RECORDS SUPPLIED: Begin
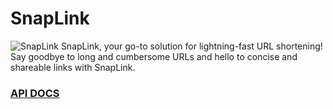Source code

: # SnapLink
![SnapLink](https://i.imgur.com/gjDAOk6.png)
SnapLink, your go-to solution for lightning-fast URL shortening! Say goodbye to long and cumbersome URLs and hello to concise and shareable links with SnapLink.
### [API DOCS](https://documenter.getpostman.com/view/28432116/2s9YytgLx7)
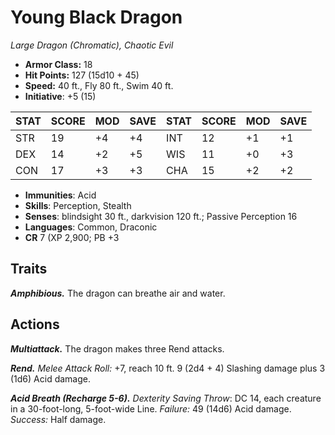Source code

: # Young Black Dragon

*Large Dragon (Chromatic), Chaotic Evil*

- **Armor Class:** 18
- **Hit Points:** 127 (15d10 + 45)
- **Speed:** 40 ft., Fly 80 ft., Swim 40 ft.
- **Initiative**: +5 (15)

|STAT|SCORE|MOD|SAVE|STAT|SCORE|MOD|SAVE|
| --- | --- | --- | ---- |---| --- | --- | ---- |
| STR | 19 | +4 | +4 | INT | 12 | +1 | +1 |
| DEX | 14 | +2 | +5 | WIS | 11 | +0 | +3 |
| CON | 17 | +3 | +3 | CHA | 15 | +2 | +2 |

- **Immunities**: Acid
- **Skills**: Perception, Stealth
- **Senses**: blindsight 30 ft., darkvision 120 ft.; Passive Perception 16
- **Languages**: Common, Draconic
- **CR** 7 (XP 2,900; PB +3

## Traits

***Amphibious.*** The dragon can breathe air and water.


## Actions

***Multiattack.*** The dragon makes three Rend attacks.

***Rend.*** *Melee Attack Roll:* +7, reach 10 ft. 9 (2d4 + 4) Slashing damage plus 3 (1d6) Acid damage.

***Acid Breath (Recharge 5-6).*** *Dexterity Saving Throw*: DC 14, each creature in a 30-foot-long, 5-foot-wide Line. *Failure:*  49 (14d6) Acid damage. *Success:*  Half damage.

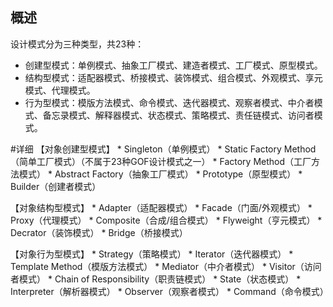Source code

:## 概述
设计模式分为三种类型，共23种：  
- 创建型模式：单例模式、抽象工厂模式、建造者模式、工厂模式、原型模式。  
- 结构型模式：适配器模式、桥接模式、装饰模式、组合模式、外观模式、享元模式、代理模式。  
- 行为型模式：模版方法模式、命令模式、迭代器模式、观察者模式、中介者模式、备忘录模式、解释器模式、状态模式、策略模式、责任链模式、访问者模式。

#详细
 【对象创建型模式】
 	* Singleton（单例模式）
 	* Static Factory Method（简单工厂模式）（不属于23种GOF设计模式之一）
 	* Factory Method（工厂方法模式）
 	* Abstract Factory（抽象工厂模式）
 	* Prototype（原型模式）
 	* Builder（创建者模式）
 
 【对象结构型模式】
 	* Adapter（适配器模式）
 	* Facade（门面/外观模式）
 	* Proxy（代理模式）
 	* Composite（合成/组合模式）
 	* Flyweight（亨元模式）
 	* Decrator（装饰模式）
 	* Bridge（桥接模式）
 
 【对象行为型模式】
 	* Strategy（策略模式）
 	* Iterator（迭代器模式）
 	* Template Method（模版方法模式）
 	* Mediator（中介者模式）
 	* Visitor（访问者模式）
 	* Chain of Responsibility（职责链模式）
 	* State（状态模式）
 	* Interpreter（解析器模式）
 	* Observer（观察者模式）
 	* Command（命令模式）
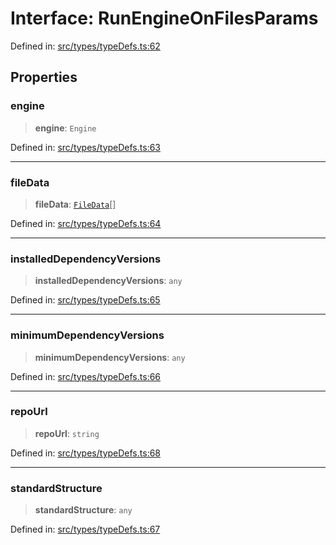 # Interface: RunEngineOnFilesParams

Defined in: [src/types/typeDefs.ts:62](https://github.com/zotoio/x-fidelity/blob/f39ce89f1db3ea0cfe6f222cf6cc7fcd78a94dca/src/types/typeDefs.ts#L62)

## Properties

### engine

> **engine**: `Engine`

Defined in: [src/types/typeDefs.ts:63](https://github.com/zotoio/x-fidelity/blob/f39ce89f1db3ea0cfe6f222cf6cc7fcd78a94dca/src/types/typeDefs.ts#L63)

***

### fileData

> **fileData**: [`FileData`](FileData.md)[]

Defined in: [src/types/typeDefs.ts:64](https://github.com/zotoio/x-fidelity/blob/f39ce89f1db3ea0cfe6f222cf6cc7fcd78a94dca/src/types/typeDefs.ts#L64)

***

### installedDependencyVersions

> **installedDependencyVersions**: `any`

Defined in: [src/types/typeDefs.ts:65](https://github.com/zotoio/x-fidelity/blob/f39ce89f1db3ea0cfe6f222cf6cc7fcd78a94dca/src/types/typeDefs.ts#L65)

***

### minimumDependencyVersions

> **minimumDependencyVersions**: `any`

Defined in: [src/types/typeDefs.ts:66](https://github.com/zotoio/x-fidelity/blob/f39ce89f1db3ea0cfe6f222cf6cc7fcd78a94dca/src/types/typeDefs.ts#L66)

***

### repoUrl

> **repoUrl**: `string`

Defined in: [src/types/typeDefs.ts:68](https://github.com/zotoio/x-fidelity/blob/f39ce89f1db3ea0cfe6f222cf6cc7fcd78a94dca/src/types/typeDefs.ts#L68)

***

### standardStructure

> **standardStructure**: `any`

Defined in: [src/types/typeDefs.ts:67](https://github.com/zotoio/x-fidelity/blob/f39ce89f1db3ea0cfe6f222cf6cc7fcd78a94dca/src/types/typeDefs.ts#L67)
RECORDS SUPPLIED: End
RECORDS SUPPLIED: Begin
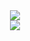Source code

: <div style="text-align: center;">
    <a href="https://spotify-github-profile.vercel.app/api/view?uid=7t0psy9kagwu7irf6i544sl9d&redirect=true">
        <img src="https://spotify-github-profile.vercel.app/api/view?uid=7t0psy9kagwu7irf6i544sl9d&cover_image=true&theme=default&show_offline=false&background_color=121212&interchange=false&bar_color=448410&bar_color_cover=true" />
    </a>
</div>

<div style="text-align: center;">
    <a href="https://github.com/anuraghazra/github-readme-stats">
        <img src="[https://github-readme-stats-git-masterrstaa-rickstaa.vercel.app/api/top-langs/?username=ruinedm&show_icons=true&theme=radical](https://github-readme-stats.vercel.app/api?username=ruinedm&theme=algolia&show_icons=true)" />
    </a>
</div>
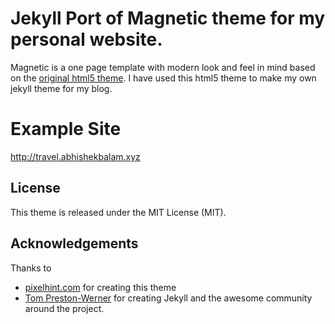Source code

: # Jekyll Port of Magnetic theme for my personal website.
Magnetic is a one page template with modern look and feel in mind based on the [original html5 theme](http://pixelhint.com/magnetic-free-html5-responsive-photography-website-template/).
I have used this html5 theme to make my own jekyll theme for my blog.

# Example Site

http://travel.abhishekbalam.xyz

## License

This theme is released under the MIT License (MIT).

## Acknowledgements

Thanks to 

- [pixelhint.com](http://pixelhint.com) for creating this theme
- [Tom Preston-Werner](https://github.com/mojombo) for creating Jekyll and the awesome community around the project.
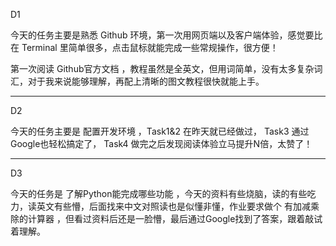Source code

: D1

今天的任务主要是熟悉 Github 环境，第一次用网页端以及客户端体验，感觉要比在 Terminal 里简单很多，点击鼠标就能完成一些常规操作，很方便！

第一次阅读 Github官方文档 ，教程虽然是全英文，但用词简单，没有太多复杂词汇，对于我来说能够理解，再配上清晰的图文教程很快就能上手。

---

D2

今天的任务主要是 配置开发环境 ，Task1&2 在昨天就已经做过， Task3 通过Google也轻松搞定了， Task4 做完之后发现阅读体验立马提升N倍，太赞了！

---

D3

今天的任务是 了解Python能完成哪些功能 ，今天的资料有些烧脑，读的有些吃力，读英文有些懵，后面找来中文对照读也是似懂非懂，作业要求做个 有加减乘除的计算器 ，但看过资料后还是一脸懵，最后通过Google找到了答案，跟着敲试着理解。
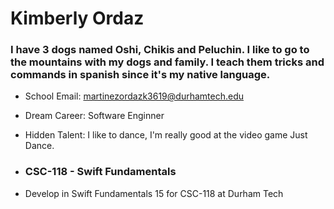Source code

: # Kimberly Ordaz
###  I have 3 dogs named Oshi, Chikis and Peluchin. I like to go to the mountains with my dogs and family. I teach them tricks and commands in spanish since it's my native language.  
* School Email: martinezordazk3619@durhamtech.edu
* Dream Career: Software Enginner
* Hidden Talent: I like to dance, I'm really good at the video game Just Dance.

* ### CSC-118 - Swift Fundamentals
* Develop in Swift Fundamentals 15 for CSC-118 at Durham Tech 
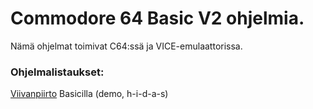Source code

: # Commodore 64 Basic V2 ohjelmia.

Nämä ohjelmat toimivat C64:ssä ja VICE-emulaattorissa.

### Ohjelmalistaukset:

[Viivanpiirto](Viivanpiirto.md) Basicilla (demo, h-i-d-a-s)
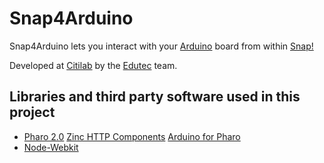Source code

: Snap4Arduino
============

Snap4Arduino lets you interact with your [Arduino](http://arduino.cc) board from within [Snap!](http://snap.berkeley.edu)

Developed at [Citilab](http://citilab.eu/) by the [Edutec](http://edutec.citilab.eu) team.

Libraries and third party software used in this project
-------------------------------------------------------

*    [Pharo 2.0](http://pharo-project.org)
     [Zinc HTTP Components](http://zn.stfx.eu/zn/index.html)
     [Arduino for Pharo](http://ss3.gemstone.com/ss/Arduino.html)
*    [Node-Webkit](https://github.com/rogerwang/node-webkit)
RECORDS SUPPLIED: End
RECORDS SUPPLIED: Begin
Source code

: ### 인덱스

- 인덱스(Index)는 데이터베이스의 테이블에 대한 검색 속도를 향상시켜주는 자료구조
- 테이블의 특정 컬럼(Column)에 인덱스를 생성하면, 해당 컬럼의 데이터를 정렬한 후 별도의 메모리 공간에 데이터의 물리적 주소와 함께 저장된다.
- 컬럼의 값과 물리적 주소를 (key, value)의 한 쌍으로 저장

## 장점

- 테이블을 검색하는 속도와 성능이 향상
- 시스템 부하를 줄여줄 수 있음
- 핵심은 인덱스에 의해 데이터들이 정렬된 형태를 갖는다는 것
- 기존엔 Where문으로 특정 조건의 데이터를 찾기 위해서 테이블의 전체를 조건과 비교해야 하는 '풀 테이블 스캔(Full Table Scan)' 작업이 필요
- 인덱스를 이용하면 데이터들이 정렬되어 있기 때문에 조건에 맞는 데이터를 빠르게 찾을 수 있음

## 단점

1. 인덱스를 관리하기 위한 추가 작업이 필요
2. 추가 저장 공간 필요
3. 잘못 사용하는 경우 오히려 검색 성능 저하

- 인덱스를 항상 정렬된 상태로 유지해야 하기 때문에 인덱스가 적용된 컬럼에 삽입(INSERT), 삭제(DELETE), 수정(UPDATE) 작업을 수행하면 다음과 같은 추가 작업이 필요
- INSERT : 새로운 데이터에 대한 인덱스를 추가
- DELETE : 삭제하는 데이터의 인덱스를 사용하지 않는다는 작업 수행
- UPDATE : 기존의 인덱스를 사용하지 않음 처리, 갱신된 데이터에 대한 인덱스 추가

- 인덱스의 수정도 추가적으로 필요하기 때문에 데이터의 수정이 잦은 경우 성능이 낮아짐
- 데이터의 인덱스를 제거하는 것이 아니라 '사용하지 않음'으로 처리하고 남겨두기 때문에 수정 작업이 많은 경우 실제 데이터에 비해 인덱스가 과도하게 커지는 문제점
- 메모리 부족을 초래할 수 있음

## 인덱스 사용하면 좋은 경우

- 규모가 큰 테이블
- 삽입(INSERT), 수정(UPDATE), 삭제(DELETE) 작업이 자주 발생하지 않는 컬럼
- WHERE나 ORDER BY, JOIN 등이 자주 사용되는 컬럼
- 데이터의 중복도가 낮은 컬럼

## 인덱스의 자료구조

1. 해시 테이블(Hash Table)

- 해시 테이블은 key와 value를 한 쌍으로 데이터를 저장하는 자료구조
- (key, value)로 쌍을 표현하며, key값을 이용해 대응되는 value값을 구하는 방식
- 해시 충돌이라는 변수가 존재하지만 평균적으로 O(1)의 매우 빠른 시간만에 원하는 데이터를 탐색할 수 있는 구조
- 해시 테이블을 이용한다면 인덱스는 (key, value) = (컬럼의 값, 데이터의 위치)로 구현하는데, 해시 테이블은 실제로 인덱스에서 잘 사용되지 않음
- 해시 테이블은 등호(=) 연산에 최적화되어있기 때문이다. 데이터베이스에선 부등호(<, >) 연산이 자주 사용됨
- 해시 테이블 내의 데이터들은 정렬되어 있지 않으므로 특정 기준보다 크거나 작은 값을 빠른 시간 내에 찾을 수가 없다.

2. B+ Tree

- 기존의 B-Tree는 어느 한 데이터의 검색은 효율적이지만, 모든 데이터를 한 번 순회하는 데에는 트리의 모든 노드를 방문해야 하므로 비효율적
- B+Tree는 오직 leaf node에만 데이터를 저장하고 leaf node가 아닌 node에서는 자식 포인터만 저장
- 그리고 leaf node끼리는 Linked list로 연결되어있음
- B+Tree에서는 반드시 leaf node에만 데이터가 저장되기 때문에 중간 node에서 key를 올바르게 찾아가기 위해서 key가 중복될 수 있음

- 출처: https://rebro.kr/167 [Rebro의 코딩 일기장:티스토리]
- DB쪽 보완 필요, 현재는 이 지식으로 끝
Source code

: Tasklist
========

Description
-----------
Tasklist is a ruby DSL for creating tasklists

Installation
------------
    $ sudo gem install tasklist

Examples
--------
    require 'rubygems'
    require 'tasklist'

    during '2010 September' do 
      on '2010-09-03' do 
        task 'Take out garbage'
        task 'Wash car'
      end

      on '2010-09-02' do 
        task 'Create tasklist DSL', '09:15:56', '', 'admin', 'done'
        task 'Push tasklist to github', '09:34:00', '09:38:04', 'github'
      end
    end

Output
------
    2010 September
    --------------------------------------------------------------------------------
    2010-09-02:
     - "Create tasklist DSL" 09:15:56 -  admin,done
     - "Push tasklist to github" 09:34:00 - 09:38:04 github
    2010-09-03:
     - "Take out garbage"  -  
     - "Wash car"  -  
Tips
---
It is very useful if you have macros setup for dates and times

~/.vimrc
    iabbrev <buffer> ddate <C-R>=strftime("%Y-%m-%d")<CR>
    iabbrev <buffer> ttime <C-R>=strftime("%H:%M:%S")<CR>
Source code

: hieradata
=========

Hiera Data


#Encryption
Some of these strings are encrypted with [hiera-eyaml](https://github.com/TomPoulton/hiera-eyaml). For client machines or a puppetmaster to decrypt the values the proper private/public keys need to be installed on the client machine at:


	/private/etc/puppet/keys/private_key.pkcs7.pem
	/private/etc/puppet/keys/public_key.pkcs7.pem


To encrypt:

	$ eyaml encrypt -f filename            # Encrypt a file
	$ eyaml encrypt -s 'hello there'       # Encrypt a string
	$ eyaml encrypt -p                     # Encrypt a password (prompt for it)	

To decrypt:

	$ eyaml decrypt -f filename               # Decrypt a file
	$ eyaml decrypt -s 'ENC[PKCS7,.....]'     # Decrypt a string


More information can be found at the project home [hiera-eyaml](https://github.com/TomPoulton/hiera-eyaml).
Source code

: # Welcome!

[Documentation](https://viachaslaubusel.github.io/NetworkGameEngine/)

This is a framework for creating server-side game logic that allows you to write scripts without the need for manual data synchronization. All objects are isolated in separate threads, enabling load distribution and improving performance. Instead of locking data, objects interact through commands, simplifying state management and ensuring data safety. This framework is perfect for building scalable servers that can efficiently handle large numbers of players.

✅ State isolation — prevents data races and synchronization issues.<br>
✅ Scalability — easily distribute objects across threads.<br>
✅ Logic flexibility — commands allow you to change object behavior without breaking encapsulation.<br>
RECORDS SUPPLIED: End
Lines containing the word "done": say how many there are in the material, with no other text.

**YOUR RESPONSE:** 2